BEGIN

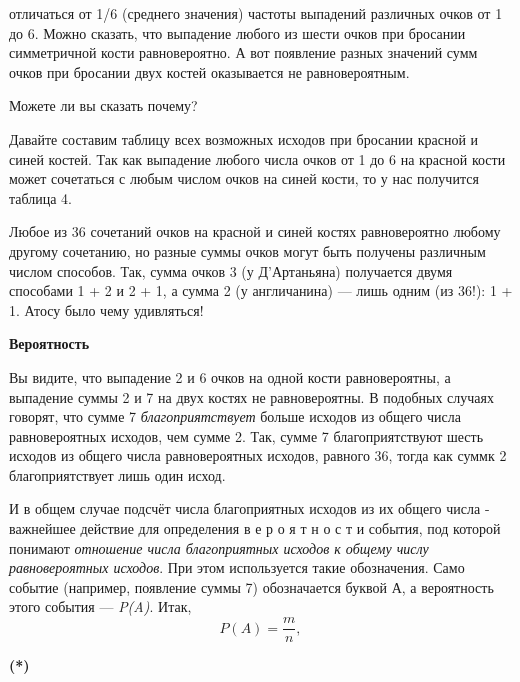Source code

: \begin{multicols}{2}
\noindent
отличаться от 1/6 (среднего значения) частоты выпадений различных очков от 1 до 6. Можно сказать, что выпадение любого из шести очков при бросании симметричной кости равновероятно. А вот появление разных значений сумм очков при бросании двух костей оказывается не равновероятным.

\noindent
Можете ли вы сказать почему?

\noindent
Давайте составим таблицу всех возможных исходов при бросании красной и синей костей. Так как выпадение любого числа очков от 1 до 6 на красной кости может сочетаться с любым числом очков на синей кости, то у нас получится таблица 4.

\noindent
Любое из 36 сочетаний очков на красной и синей костях равновероятно любому другому сочетанию, но разные суммы очков могут быть получены различным числом способов. Так, сумма очков 3 (у Д'Артаньяна) получается двумя способами 1 + 2 и 2 + 1, а сумма 2 (у англичанина) --- лишь одним (из 36!): 1 + 1. Атосу было чему удивляться!

\noindent
{\bf Вероятность}

\noindent
Вы видите, что выпадение 2 и 6 очков на одной кости равновероятны, а выпадение суммы 2 и 7 на двух костях не равновероятны. В подобных случаях говорят, что сумме 7 {\it благоприятствует} больше исходов из общего числа равновероятных исходов, чем сумме 2. Так, сумме 7 благоприятствуют шесть исходов из общего числа равновероятных исходов, равного 36, тогда как суммк 2 благоприятствует лишь один исход.

\noindent
И в общем случае подсчёт числа благоприятных исходов из их общего числа - важнейшее действие для определения в е р о я т н о с т и события, под которой понимают {\it отношение числа благоприятных исходов к общему числу равновероятных исходов}. При этом используется такие обозначения. Само событие (например, появление суммы 7) обозначается буквой А, а вероятность этого события --- {\it P(A)}. Итак,
\begin{equation*}
P(A)=\frac{m}{n},
\end{equation*}
\end{multicols}


\begin{flushright}
{\bf (*)}
\end{flushright}

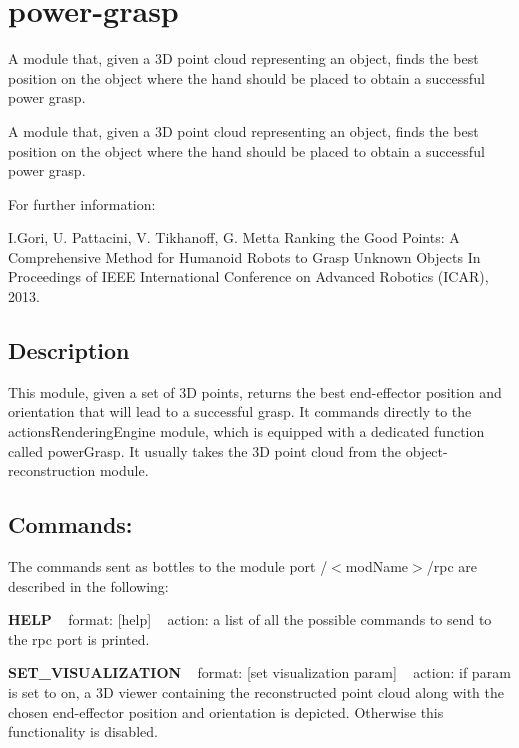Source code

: \section{power-\/grasp}
\label{group__power-grasp}


A module that, given a 3\+D point cloud representing an object, finds the best position on the object where the hand should be placed to obtain a successful power grasp.  


A module that, given a 3\+D point cloud representing an object, finds the best position on the object where the hand should be placed to obtain a successful power grasp. 

For further information\+:

I.\+Gori, U. Pattacini, V. Tikhanoff, G. Metta Ranking the Good Points\+: A Comprehensive Method for Humanoid Robots to Grasp Unknown Objects In Proceedings of I\+E\+E\+E International Conference on Advanced Robotics (I\+C\+A\+R), 2013.\hypertarget{group__handIKModule_intro_sec}{}\subsection{Description}\label{group__handIKModule_intro_sec}
This module, given a set of 3\+D points, returns the best end-\/effector position and orientation that will lead to a successful grasp. It commands directly to the actions\+Rendering\+Engine module, which is equipped with a dedicated function called power\+Grasp. It usually takes the 3\+D point cloud from the object-\/reconstruction module.\hypertarget{group__handIKModule_rpc_port}{}\subsection{Commands\+:}\label{group__handIKModule_rpc_port}
The commands sent as bottles to the module port /$<$mod\+Name$>$/rpc are described in the following\+:

{\bfseries H\+E\+L\+P} ~\newline
format\+: \mbox{[}help\mbox{]} ~\newline
action\+: a list of all the possible commands to send to the rpc port is printed.

{\bfseries S\+E\+T\+\_\+\+V\+I\+S\+U\+A\+L\+I\+Z\+A\+T\+I\+O\+N} ~\newline
format\+: \mbox{[}set visualization param\mbox{]} ~\newline
action\+: if param is set to on, a 3\+D viewer containing the reconstructed point cloud along with the chosen end-\/effector position and orientation is depicted. Otherwise this functionality is disabled.

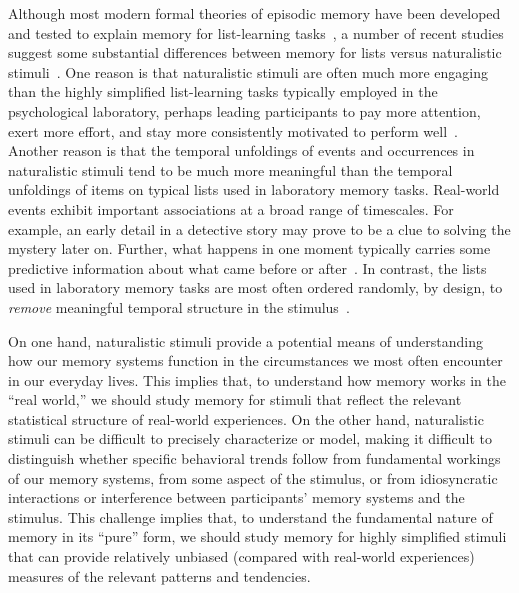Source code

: \documentclass[11pt]{article}
\begin{document}
Although most modern formal theories of episodic memory have been developed and
tested to explain memory for list-learning tasks~\citep{Kaha20}, a number of
recent studies suggest some substantial differences between memory for lists
versus naturalistic stimuli~\citep[e.g., real-world experiences, narratives,
films, etc.;][]{NastEtal20, HeusEtal21, Mann21a, LeeEtal20}. One reason is that
naturalistic stimuli are often much more engaging than the highly simplified
list-learning tasks typically employed in the psychological laboratory, perhaps
leading participants to pay more attention, exert more effort, and stay more
consistently motivated to perform well~\citep{NastEtal20}. Another reason is
that the temporal unfoldings of events and occurrences in naturalistic stimuli
tend to be much more meaningful than the temporal unfoldings of items on
typical lists used in laboratory memory tasks. Real-world events exhibit
important associations at a broad range of timescales. For example, an early
detail in a detective story may prove to be a clue to solving the mystery later
on. Further, what happens in one moment typically carries some predictive
information about what came before or after~\citep{XuEtal23}. In contrast, the
lists used in laboratory memory tasks are most often ordered randomly, by
design, to \textit{remove} meaningful temporal structure in the
stimulus~\citep{Kaha12}.

On one hand, naturalistic stimuli provide a potential means of understanding
how our memory systems function in the circumstances we most often encounter in
our everyday lives. This implies that, to understand how memory works in the
``real world,'' we should study memory for stimuli that reflect the relevant
statistical structure of real-world experiences. On the other hand,
naturalistic stimuli can be difficult to precisely characterize or model,
making it difficult to distinguish whether specific behavioral trends follow
from fundamental workings of our memory systems, from some aspect of the
stimulus, or from idiosyncratic interactions or interference between
participants' memory systems and the stimulus. This challenge implies that, to
understand the fundamental nature of memory in its ``pure'' form, we should
study memory for highly simplified stimuli that can provide relatively unbiased
(compared with real-world experiences) measures of the relevant patterns and
tendencies.
\end{document}
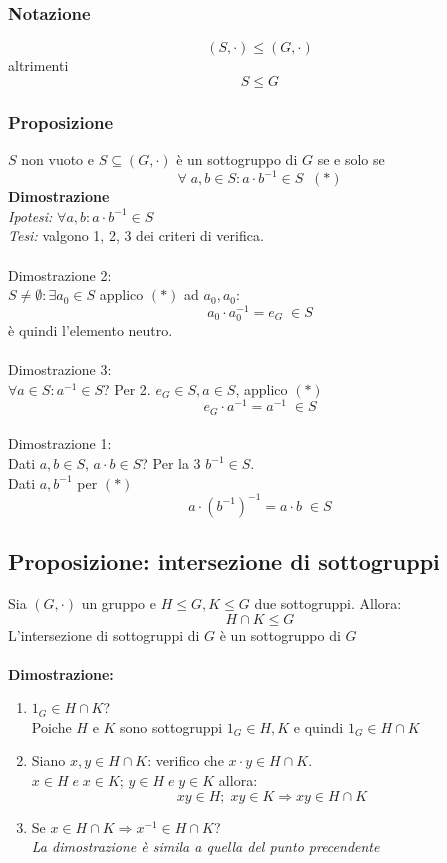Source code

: \subsubsection{Notazione}
\[(S,\cdot)\leq (G,\cdot )\]
altrimenti
\[S\leq G\]

\subsubsection{Proposizione}
\(S\) non vuoto e \(S\subseteq (G,\cdot)\) è un sottogruppo di \(G\) se e solo se
\[\forall\;a,b \in S: a\cdot b^{-1}\in S\;\;(*)\]
\textbf{Dimostrazione}
\\\textit{Ipotesi:} \(\forall a,b: a\cdot b^{-1}\in S\)
\\\textit{Tesi:} valgono 1, 2, 3 dei criteri di verifica.
\\\\
Dimostrazione 2:
\\
\(S\neq\emptyset :\exists a_0\in S\) applico \((*)\) ad \(a_0, a_0\):
\[a_0\cdot a_0^{-1}=e_G\;\in S\]
è quindi l'elemento neutro.
\\\\
Dimostrazione 3:
\\
\(\forall a\in S:a^{-1}\in S\)?
Per 2. \(e_G\in S, a\in S\), applico \((*)\)
\[e_G\cdot a^{-1}=a^{-1}\;\in S\]
\\
Dimostrazione 1:
\\
Dati \(a, b\in S\), \(a\cdot b\in S\)? Per la 3 \(b^{-1}\in S\).
\\
Dati \(a,b^{-1}\) per \((*)\)
\[a\cdot (b^{-1})^{-1}=a\cdot b\;\in S\]

\subsection{Proposizione: intersezione di sottogruppi}
Sia \((G,\cdot)\) un gruppo e \(H\leq G, K\leq G\) due sottogruppi. Allora:
\[H\cap K\leq G\]
L'intersezione di sottogruppi di \(G\) è un sottogruppo di \(G\)
\\
\\\textbf{Dimostrazione:}
\\
\begin{enumerate}
	\item \(1_G\in H\cap K\)?
	\\Poiche \(H\) e \(K\) sono sottogruppi \(1_G\in H,K\) e quindi \(1_G\in H\cap K\)

	\item Siano \(x, y\in H\cap K\): verifico che \(x\cdot y\in H\cap K\).
	\\\(x\in H\;e\;x\in K\); \(y\in H\;e\;y\in K\) allora:
	\[xy\in H;\;xy\in K\Rightarrow xy\in H\cap K\]

	\item Se \(x\in H\cap K\Rightarrow x^{-1}\in H\cap K\)?
	\\\textit{La dimostrazione è simila a quella del punto precendente}

\end{enumerate}

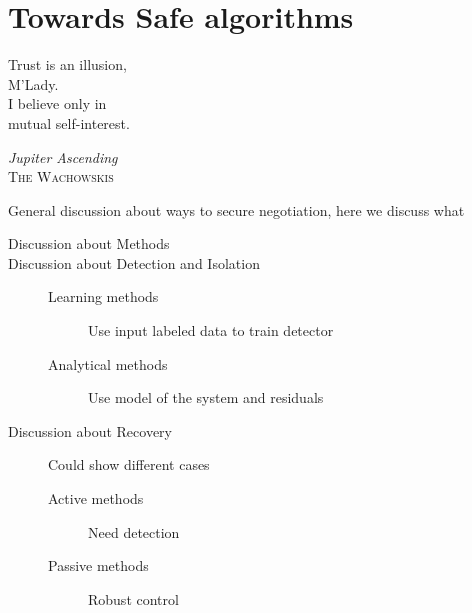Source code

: \documentclass[../main.tex]{subfiles}
\begin{document}
\printbibliography

\chapter{Towards Safe algorithms}

\epigraph{\centering Trust is an illusion, \\M'Lady. \\I believe only in \\mutual self-interest.}
{\textit{Jupiter Ascending}\\\textsc{The Wachowskis}}

\minitoc
General discussion about ways to secure negotiation, here we discuss what
\begin{description}
  \item[Discussion about Methods]
  \item[Discussion about Detection and Isolation]
        \begin{description}
          \item[Learning methods] Use input labeled data to train detector
          \item[Analytical methods] Use model of the system and residuals
        \end{description}
  \item[Discussion about Recovery] Could show different cases
        \begin{description}
          \item[Active methods] Need detection
          \item[Passive methods] Robust control
        \end{description}


\end{description}
\end{document}
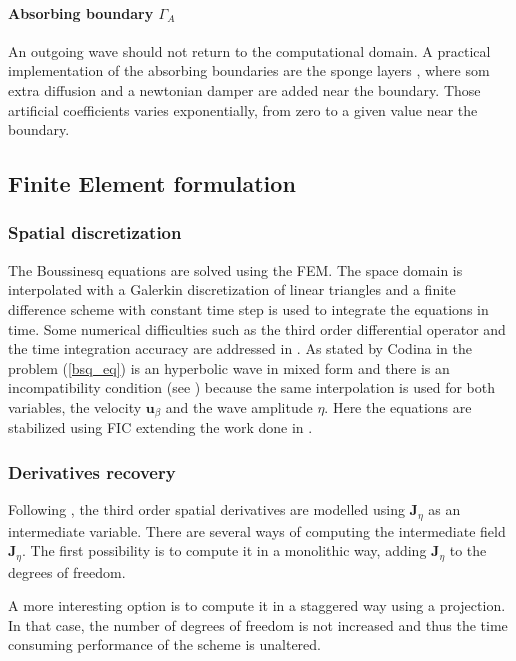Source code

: \paragraph{Absorbing boundary $\Gamma_A$} An outgoing wave should not return to the computational domain. A practical implementation of the absorbing boundaries are the sponge layers \cite{israeli1981, wei1995}, where som extra diffusion and a newtonian damper are added near the boundary. Those artificial coefficients varies exponentially, from zero to a given value near the boundary.



\subsection{Finite Element formulation}

\subsubsection{Spatial discretization}

The Boussinesq equations are solved using the FEM. The space domain is interpolated with a Galerkin discretization of linear triangles and a finite difference scheme with constant time step is used to integrate the equations in time.
Some numerical difficulties such as the third order differential operator and the time integration accuracy are addressed in \cite{walkley2002,woo2004a,wei1995}.
As stated by Codina in \cite{codina2008,codina2008b} the problem (\ref{bsq_eq}) is an hyperbolic wave in mixed form and there is an incompatibility condition (see \cite{BrezziFortin}) because the same interpolation is used for both variables, the velocity $\mathbf{u}_\beta$ and the wave amplitude $\eta$.
Here the equations are stabilized using FIC extending the work done in \cite{maso2022}.


\subsubsection{Derivatives recovery}

Following \cite{walkley2002}, the third order spatial derivatives are modelled using $\mathbf{J}_\eta$ as an intermediate variable. There are several ways of computing the intermediate field $\mathbf{J}_\eta$. The first possibility is to compute it in a monolithic way, adding $\mathbf{J}_\eta$ to the degrees of freedom.

A more interesting option is to compute it in a staggered way using a projection. In that case, the number of degrees of freedom is not increased and thus the time consuming performance of the scheme is unaltered. 


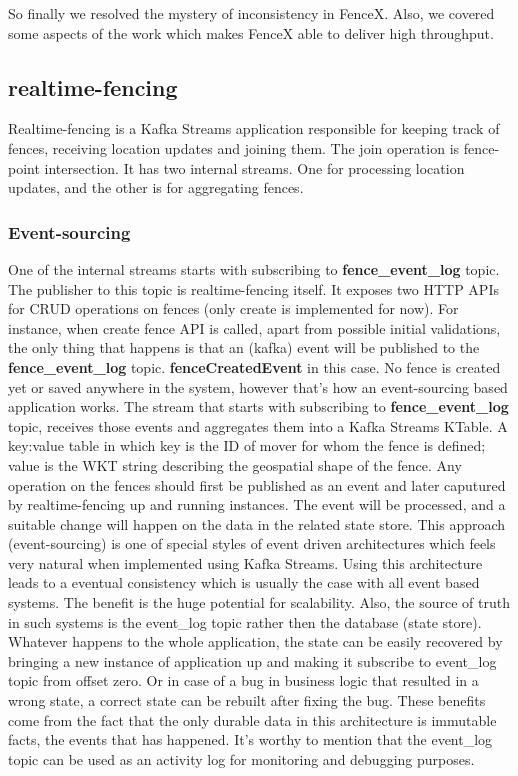 \documentclass[a4]{report}
\begin{document}
    So finally we resolved the mystery of inconsistency in FenceX. Also, we covered some aspects of the work which
    makes FenceX able to deliver high throughput.

    \subsection{realtime-fencing}
    Realtime-fencing is a Kafka Streams application responsible for keeping track of fences, receiving location updates
    and joining them.
    The join operation is fence-point intersection.
    It has two internal streams.
    One for processing location updates, and the other is for aggregating fences.

    \subsubsection{Event-sourcing}
    One of the internal streams starts with subscribing to \textbf{fence\_event\_log} topic.
    The publisher to this topic is realtime-fencing itself.
    It exposes two HTTP APIs for CRUD operations on fences (only create is implemented for now).
    For instance, when create fence API is called, apart from possible initial validations, the
    only thing that happens is that an (kafka) event will be published to the \textbf{fence\_event\_log} topic.
    \textbf{fenceCreatedEvent} in this case.
    No fence is created yet or saved anywhere in the system, however that's how an event-sourcing based application
    works.
    The stream that starts with subscribing to \textbf{fence\_event\_log} topic, receives those events and aggregates
    them into a Kafka Streams KTable.
    A key:value table in which key is the ID of mover for whom the fence is defined;
    value is the WKT string describing the geospatial shape of the fence.
    Any operation on the fences should first be published as an event and later caputured by realtime-fencing up and
    running instances.
    The event will be processed, and a suitable change will happen on the data in the related state store.
    This approach (event-sourcing) is one of special styles of event driven architectures which feels very natural
    when implemented using Kafka Streams.
    Using this architecture leads to a eventual consistency which is usually the case with all event based systems.
    The benefit is the huge potential for scalability.
    Also, the source of truth in such systems is the event\_log topic rather then the database (state store).
    Whatever happens to the whole application, the state can be easily recovered by bringing a new instance of
    application up and making it subscribe to event\_log topic from offset zero.
    Or in case of a bug in business logic that resulted in a wrong state, a correct state can be rebuilt after fixing
    the bug.
    These benefits come from the fact that the only durable data in this architecture is immutable facts, the
    events that has happened.
    It's worthy to mention that the event\_log topic can be used as an activity log for monitoring and debugging purposes.
\end{document}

END

* EXERCISE DIRECTIONS
Search the records line by line for the word "possible" and copy every line where it appears.

* SOLUTION
action\+: a list of all the possible commands to send to the rpc port is printed.
    For instance, when create fence API is called, apart from possible initial validations, the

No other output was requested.